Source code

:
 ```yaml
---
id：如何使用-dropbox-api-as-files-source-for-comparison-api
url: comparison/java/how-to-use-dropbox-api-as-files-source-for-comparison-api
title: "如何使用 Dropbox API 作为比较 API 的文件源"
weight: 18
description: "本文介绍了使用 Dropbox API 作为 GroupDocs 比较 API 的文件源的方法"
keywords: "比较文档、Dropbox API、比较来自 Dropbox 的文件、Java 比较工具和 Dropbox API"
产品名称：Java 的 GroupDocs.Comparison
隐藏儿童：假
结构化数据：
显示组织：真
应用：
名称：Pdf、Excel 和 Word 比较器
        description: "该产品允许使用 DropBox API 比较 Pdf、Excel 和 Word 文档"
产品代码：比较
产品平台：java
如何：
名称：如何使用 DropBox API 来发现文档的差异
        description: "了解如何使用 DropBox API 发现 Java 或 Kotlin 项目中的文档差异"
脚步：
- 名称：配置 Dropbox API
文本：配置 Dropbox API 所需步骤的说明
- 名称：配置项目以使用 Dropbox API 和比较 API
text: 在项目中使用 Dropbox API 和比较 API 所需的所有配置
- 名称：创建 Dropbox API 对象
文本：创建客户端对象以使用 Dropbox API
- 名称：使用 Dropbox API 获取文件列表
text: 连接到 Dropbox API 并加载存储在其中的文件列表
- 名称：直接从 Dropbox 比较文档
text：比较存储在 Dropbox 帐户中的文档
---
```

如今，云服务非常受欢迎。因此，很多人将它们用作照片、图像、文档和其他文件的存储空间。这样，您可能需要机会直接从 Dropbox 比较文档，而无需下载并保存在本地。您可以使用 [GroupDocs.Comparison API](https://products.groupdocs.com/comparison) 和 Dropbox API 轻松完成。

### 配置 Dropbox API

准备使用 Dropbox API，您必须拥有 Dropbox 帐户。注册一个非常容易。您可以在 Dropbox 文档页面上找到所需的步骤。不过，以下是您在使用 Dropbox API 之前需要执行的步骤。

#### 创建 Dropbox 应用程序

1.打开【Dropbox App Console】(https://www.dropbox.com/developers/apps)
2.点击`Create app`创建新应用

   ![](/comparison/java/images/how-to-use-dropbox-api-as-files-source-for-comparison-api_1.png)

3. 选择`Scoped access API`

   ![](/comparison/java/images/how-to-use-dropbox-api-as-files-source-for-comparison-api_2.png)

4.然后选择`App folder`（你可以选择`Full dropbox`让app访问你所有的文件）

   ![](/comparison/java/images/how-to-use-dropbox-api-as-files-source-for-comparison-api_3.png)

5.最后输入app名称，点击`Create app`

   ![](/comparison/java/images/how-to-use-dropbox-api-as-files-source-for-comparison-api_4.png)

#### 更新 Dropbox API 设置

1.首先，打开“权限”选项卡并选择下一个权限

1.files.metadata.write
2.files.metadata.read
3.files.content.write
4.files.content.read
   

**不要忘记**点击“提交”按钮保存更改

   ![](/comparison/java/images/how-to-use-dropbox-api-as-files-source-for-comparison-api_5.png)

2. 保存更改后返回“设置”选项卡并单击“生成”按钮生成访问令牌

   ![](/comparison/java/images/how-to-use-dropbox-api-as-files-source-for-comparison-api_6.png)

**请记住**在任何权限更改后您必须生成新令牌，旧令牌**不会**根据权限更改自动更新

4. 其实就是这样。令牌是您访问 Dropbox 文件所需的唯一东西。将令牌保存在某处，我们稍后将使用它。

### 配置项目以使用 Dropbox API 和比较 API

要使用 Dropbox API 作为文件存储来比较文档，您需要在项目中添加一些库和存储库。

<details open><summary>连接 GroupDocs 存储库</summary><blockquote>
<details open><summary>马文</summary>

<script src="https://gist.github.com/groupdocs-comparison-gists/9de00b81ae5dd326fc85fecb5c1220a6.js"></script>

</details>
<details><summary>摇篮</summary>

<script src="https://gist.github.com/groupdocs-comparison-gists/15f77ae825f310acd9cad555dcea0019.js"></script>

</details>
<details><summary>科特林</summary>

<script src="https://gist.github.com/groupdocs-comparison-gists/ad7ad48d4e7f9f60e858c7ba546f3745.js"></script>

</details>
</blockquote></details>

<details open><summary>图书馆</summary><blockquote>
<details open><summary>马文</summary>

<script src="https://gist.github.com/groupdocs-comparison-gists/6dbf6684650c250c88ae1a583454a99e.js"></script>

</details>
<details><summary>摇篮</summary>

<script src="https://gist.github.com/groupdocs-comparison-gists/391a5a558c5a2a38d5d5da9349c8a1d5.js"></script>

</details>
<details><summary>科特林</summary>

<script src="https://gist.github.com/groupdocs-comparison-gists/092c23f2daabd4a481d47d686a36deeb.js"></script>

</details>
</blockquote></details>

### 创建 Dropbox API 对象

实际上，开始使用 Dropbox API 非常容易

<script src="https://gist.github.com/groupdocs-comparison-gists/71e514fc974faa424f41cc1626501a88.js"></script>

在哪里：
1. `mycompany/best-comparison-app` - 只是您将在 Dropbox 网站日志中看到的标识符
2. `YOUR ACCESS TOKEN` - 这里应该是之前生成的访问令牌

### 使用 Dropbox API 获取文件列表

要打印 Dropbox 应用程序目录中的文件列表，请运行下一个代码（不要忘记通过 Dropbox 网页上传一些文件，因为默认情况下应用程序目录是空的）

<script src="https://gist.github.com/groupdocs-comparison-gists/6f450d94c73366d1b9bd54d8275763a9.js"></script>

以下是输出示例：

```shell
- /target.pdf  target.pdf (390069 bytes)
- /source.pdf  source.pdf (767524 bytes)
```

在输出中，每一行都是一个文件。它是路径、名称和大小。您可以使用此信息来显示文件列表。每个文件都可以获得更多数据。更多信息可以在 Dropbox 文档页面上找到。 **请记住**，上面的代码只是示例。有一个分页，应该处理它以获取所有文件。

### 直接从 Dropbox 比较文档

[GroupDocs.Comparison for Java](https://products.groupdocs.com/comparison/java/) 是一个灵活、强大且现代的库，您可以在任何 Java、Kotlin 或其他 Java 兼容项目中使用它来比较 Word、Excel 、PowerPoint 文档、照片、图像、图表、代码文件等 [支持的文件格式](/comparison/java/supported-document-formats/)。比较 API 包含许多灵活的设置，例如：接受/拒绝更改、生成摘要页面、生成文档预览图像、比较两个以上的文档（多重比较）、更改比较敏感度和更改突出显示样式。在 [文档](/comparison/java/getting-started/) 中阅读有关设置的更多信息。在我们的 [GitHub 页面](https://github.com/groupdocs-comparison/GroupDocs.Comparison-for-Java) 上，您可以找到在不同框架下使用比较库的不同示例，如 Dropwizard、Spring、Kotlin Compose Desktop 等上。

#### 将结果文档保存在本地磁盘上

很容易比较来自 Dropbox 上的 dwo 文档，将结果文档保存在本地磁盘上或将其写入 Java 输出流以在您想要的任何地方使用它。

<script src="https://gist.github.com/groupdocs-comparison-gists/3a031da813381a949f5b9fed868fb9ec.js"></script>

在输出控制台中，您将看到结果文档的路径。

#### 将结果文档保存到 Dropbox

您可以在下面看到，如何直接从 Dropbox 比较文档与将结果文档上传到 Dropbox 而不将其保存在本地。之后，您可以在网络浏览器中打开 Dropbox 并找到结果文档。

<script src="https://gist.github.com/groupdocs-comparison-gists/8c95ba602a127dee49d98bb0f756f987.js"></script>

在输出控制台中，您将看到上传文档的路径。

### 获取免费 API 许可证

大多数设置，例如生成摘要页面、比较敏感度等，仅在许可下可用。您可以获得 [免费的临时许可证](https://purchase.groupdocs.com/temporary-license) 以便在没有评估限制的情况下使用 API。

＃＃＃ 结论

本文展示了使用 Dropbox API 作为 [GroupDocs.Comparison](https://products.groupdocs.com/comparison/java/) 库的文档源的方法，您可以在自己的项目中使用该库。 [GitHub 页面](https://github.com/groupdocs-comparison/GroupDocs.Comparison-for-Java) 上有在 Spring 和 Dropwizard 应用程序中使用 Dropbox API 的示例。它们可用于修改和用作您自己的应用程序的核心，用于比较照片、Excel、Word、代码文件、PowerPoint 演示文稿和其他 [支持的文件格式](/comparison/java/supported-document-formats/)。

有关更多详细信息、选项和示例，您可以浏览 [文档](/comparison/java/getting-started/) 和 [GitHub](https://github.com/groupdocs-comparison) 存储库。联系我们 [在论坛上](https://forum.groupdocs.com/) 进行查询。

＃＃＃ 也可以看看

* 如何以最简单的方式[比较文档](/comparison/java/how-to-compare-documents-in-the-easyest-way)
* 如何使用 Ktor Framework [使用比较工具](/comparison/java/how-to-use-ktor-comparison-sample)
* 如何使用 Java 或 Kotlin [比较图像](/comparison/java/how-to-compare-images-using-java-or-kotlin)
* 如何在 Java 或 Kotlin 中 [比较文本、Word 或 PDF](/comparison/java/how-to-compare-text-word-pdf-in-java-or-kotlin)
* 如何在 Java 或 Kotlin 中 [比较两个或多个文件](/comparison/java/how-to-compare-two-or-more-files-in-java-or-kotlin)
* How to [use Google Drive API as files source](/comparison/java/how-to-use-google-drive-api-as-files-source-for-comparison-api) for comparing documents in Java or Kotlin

# [What is expected]
In the records above, find the line with "有关更多详细信息、选项和示例，您可以浏览 [文档](/comparison/java/getting-started/) 和"; write out exactly that line and each one after it, stopping after the line with "如何使用 Ktor Framework".

# [Your solution]
有关更多详细信息、选项和示例，您可以浏览 [文档](/comparison/java/getting-started/) 和 [GitHub](https://github.com/groupdocs-comparison) 存储库。联系我们 [在论坛上](https://forum.groupdocs.com/) 进行查询。

＃＃＃ 也可以看看

* 如何以最简单的方式[比较文档](/comparison/java/how-to-compare-documents-in-the-easyest-way)
* 如何使用 Ktor Framework [使用比较工具](/comparison/java/how-to-use-ktor-comparison-sample)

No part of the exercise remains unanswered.